On April 15th the Supreme Court will begin hearing cases regarding the patenting of parts of human genes. The outcome could change the way many companies – including the Austin-based Genformatic – operate.
Before the human genes were mapped and put into the public domain, many companies took out patents for certain gene sequences. Businesses such as Myriad Genetics have whole segments of patient’s DNA held under proprietary patents, making them unusable to anyone else. This has made it difficult for many companies to provide the best care for their patients.
“It’s as if somebody had a patent on the X-ray images of the pelvic region of a human being,” says Daniel Weaver of Genformatic. “You could administer the test, but you wouldn’t be able to inform the patient about that region. It’s crazy.”
The Supreme Court will determine whether or not genes are patentable property, or whether, since medical science needs the information of genetic sequences, they must be kept entirely public, thereby giving physicians and companies full access to the information so that it can be used to further the cause of healthcare.

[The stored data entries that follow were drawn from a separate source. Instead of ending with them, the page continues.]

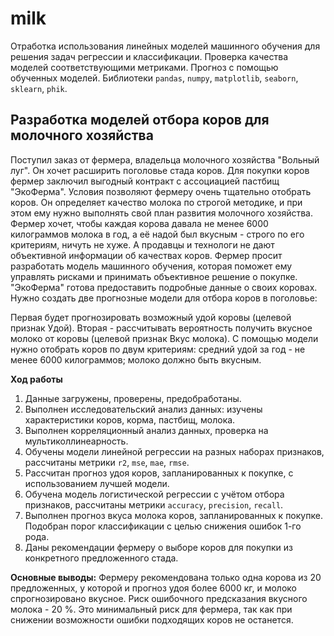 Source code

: # milk  
Отработка использования линейных моделей машинного обучения для решения задач регрессии и классификации. Проверка качества моделей соответствующими метриками. Прогноз с помощью обученных моделей. Библиотеки `pandas`, `numpy`, `matplotlib`, `seaborn`, `sklearn`, `phik`.  

## Разработка моделей отбора коров для молочного хозяйства
Поступил заказ от фермера, владельца молочного хозяйства "Вольный луг". Он хочет расширить поголовье стада коров. Для покупки коров фермер заключил выгодный контракт с ассоциацией пастбищ "ЭкоФерма".
Условия позволяют фермеру очень тщательно отобрать коров. Он определяет качество молока по строгой методике, и при этом ему нужно выполнять свой план развития молочного хозяйства. Фермер хочет, чтобы каждая корова давала не менее 6000 килограммов молока в год, а её надой был вкусным - строго по его критериям, ничуть не хуже. А продавцы и технологи не дают объективной информации об качествах коров.
Фермер просит разработать модель машинного обучения, которая поможет ему управлять рисками и принимать объективное решение о покупке. "ЭкоФерма" готова предоставить подробные данные о своих коровах. Нужно создать две прогнозные модели для отбора коров в поголовье:

Первая будет прогнозировать возможный удой коровы (целевой признак Удой).
Вторая - рассчитывать вероятность получить вкусное молоко от коровы (целевой признак Вкус молока). С помощью модели нужно отобрать коров по двум критериям:
средний удой за год - не менее 6000 килограммов;
молоко должно быть вкусным.  

**Ход работы**
1. Данные загружены, проверены, предобработаны.  
2. Выполнен исследовательский анализ данных: изучены характеристики коров, корма, пастбищ, молока.
3. Выполнен корреляционный анализ данных, проверка на мультиколлинеарность.
4. Обучены модели линейной регрессии на разных наборах признаков, рассчитаны метрики `r2`, `mse`, `mae`, `rmse`.
5. Рассчитан прогноз удоя коров, запланированных к покупке, с использованием лучшей модели.
6. Обучена модель логистической регрессии с учётом отбора признаков, рассчитаны метрики `accuracy`, `precision`, `recall`.
7. Выполнен прогноз вкуса молока коров, запланированных к покупке. Подобран порог классификации с целью снижения ошибок 1-го рода.
8. Даны рекомендации фермеру о выборе коров для покупки из конкретного предложенного стада.  

**Основные выводы:** Фермеру рекомендована только одна корова из 20 предложенных, у которой и прогноз удоя более 6000 кг, и молоко спрогнозировано вкусное. Риск ошибочного предсказания вкусного молока  - 20 %. Это минимальный риск для фермера, так как при снижении возможности ошибки подходящих коров не останется. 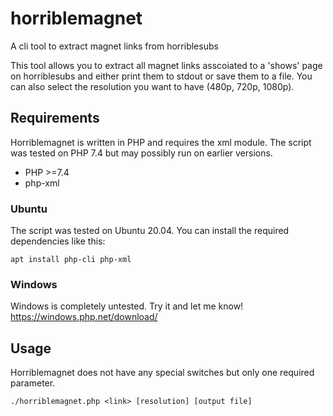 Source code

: # horriblemagnet
A cli tool to extract magnet links from horriblesubs

This tool allows you to extract all magnet links asscoiated to a 'shows' page on horriblesubs and either print them to stdout or save them to a file.
You can also select the resolution you want to have (480p, 720p, 1080p).

## Requirements
Horriblemagnet is written in PHP and requires the xml module. The script was tested on PHP 7.4 but may possibly run on earlier versions. 
  - PHP >=7.4
  - php-xml

### Ubuntu
The script was tested on Ubuntu 20.04.
You can install the required dependencies like this:

`apt install php-cli php-xml`

### Windows
Windows is completely untested. Try it and let me know!
https://windows.php.net/download/

## Usage
Horriblemagnet does not have any special switches but only one required parameter.

`./horriblemagnet.php <link> [resolution] [output file]`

Many in the biotechnology industry are worried that gene patenting will make it impossible for researchers to devise workable solutions to many diseases, such as breast and ovarian cancer. Being able to use the gene sequences helps those hunting for determining markers to make valid judgements regarding a patient’s risk for certain diseases and the likely efficacy of many treatments.
Current estimates are that nearly 41% of human DNA has been patented. If the Supreme Court rules that those patents cannot be held, they will be released to the public. The ramifications could be widespread, and the possibility of huge profit losses by the companies holding those patents is very likely.
The legal waters in this area are very murky. Even if the courts determine that the patents must be released, it might not mean that the information will become public. The testing methods used to find those particular gene sequences would still be protected, and since it would be illegal to duplicate them, the DNA markers would still be proprietary information under the protection afforded by the patents of the methods for garnering the genetic information.